PRWeek Hall of Famer and former J&J corporate VP says the search for truth in a media environment characterized by disintermediation and fake news is a bellwether for all communicators.

Walter Cronkite's "voice of truth" is much missed in today's febrile media environment.

"And that’s the way it is." 

If you remember that television news network signoff, keep reading.
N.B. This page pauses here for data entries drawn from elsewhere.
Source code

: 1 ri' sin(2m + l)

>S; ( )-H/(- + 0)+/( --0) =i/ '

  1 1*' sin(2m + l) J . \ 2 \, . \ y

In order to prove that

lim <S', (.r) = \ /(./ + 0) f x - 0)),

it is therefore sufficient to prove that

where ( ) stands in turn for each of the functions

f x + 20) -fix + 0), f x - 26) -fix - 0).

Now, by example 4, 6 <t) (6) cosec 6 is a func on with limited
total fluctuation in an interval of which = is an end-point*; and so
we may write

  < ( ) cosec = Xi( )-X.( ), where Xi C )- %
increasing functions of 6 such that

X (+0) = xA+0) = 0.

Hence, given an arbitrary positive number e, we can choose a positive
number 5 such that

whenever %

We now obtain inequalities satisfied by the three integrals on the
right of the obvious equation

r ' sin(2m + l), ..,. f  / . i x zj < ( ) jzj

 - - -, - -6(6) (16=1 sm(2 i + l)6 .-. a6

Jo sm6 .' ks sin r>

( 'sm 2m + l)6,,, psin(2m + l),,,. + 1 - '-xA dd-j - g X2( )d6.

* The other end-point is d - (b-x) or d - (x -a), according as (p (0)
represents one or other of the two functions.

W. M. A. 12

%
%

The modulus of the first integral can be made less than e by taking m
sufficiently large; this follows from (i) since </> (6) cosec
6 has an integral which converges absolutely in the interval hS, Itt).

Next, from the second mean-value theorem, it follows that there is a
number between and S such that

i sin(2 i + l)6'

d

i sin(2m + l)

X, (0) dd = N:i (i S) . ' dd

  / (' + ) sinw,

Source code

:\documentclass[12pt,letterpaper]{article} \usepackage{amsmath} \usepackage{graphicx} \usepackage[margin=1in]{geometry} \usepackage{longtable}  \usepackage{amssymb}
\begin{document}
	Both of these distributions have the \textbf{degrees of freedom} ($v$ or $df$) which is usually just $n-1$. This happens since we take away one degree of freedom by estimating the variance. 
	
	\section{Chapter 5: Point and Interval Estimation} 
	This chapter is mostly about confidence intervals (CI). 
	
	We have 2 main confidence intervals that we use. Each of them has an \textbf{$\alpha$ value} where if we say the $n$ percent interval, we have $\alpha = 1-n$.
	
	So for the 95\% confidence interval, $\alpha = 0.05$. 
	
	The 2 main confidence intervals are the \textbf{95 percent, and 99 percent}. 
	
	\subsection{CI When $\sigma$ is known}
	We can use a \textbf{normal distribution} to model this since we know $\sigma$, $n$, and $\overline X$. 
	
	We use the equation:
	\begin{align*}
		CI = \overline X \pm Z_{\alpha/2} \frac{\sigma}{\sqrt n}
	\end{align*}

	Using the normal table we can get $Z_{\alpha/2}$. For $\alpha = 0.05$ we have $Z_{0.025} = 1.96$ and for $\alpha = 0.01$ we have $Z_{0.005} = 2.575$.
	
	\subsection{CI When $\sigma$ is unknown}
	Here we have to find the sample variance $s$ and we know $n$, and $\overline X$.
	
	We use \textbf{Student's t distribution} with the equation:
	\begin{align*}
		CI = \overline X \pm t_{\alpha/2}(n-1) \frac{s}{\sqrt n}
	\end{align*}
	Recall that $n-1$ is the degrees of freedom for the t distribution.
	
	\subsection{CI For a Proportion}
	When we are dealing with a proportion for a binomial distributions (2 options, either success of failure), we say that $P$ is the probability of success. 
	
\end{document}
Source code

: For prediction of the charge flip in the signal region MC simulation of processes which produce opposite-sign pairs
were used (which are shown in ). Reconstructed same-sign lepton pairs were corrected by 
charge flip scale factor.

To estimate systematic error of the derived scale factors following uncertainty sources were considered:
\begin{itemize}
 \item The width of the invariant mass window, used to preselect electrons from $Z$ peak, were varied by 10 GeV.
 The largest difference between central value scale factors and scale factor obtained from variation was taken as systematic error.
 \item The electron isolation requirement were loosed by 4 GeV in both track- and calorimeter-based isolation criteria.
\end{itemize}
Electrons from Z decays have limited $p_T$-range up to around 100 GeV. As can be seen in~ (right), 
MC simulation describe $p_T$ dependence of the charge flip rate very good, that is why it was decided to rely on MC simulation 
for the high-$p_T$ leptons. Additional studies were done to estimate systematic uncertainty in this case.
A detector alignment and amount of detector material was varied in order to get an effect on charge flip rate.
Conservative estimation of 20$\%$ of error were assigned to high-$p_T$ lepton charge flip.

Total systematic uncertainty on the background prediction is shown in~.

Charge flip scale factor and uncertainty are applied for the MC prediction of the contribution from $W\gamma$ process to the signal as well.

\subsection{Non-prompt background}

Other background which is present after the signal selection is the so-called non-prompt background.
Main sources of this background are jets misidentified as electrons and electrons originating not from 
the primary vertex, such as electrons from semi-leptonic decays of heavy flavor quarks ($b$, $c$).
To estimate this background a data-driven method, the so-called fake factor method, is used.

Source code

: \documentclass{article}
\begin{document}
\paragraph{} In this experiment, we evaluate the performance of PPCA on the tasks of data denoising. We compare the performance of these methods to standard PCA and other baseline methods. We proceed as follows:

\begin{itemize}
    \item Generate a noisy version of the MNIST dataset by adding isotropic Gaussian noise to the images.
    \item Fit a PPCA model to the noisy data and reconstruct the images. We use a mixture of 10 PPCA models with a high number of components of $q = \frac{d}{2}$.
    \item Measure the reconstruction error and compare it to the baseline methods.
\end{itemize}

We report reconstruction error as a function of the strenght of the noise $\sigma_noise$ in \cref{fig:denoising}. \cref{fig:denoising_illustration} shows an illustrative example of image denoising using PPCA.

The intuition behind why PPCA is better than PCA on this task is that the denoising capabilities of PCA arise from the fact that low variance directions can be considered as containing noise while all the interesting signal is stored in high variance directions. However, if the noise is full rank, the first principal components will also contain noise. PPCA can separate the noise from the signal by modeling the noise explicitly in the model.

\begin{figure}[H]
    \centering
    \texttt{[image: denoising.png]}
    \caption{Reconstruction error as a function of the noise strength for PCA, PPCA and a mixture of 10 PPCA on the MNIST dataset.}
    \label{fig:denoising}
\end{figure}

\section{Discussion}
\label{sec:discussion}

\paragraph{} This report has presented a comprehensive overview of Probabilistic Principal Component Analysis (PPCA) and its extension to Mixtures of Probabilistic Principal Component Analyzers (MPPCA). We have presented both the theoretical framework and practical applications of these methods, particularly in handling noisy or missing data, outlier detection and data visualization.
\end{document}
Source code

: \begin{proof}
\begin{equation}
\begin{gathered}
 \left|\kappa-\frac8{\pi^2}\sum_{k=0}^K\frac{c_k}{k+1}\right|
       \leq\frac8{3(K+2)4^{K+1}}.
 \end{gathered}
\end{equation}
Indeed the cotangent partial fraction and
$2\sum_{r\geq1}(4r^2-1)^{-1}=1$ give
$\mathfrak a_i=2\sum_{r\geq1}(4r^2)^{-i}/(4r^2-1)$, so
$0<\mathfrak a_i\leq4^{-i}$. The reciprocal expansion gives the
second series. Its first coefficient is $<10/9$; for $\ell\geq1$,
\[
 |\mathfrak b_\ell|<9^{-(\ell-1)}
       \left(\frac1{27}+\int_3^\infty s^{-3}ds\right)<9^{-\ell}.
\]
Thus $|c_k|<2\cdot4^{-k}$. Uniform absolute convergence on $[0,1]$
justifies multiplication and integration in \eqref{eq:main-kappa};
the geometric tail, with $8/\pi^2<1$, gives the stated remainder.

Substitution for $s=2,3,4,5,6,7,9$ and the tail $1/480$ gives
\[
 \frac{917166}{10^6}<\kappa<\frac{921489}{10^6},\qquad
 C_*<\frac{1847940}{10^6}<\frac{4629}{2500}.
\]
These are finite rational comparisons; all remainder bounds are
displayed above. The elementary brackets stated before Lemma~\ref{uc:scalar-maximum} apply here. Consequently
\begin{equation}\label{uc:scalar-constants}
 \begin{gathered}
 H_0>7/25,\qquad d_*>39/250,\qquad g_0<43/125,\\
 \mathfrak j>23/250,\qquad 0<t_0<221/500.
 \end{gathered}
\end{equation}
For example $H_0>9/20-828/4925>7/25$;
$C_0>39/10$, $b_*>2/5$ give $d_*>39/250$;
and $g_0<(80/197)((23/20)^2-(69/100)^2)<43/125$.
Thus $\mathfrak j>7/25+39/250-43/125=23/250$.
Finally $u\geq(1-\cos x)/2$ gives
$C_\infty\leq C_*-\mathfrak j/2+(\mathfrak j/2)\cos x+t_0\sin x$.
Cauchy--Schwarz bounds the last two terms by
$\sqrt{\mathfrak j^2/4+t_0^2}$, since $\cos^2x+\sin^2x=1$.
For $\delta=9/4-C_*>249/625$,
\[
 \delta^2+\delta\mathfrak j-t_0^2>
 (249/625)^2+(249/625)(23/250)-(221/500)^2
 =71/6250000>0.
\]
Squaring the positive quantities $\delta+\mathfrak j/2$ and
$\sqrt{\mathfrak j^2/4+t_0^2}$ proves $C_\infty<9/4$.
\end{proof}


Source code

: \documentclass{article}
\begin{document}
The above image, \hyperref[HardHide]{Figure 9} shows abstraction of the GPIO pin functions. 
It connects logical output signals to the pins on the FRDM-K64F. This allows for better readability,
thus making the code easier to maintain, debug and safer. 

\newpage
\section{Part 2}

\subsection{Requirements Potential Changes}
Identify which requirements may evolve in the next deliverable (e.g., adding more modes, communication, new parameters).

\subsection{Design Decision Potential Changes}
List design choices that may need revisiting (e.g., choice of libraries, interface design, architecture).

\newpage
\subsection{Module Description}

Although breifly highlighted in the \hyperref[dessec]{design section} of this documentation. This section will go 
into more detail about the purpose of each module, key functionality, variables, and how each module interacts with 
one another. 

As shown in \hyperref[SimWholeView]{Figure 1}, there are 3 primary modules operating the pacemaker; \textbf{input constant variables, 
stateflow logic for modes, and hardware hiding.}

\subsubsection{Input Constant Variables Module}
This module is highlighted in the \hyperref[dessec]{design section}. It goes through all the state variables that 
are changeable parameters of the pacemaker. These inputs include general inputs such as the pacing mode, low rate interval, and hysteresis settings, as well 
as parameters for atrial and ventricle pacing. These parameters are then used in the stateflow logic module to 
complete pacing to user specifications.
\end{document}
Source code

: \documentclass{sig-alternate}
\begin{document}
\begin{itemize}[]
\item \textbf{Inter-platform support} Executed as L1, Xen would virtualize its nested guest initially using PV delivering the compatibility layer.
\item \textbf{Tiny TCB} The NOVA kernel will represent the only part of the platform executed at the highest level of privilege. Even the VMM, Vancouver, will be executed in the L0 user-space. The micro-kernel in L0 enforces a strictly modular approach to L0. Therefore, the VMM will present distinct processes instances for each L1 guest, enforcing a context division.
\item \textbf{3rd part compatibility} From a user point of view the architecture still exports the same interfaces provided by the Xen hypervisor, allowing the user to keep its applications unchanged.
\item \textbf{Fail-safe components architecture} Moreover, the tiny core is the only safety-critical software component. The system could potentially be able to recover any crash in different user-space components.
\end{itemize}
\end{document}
If you don’t, do a Google search for Walter Cronkite, and then come back.

As a lifelong newsman, Cronkite became "the voice of truth" for millions from 1962, when he helped launch CBS Evening News, until he retired in 1981.

Although we can’t vouch for every "truth" uttered from his nightly podium, Cronkite’s popularity and trustworthiness grew through the troubled era of Vietnam and Watergate because he represented a "voice of reason," influencing the perceptions of three generations of Americans over nearly two decades.

We lost him in 2009, but as we look across today’s "post-truth" news and social media landscape one wonders what he would have thought and what he would have said, or possibly Tweeted.

"And that’s the way it is" is an assertion that may not hold up well today in the face of organizations such as Disinfomedia and the more than 100 fake news sites that have been identified on Facebook and elsewhere.

Which way is it, exactly?

Add to that the consternation and soul-searching of mainstream media over the fact that, through an "unbelievable" election campaign, they didn’t hear, nor did they adequately or accurately report, the beliefs and reality of so many who feel excluded – on the left and the right.

What to do in the midst of this communications cacophony is a monumental challenge confronting everyone involved in public communications – PR, corporate communications, marketing, advertising, journalism, and the media, in all its forms.

"Truth," as in "the whole truth," is under significant challenge and difficult to discern. Trusted sources are few and far between.

Clearly, there isn’t an easy answer. Just as clearly, the answer is ahead of us. We can’t go back.

But, as we struggle for reason, transparency, fairness, trusted sources of truth, and a way forward, it’s helpful to reflect on the contributions and high standards held by practitioners in all facets of communication whose careers were rooted in a fundamental commitment to truth and integrity in public communications - people devoted to the belief the public has a right to know, and to the ideal that communicating in a free society is a privilege and not to be taken lightly or corrupted.

Toward this end, the Arthur W. Page Center for Integrity in Public Communication’s launch of an annual program to recognize integrity in communications is timely. The program will launch at a first annual event on February 22 in New York City, before which first-year honorees will be announced.

The center’s objective is to recognize and celebrate individuals from the fields of PR, journalism, and other communications disciplines whose work meets the highest professional and ethical standards. Annual recipients will be selected from case studies developed by research scholars working through the center.

The Arthur W. Page Center, located at the College of Communication at Penn State University, was created and endowed by Larry Foster, who was chief PR officer at Johnson & Johnson for 33 years following his early work in journalism.

Foster, in retirement, carried a conviction that the highest ethical standards ought to apply to anyone engaged in public communications - hence the creation of the center.

"And that’s the way it is" should be the irrefutable standard of truth for all who take on the responsibility of communicating with the public.

Bill Nielsen is chairman of the advisory board of the Arthur W. Page Center for Integrity in Public Communication.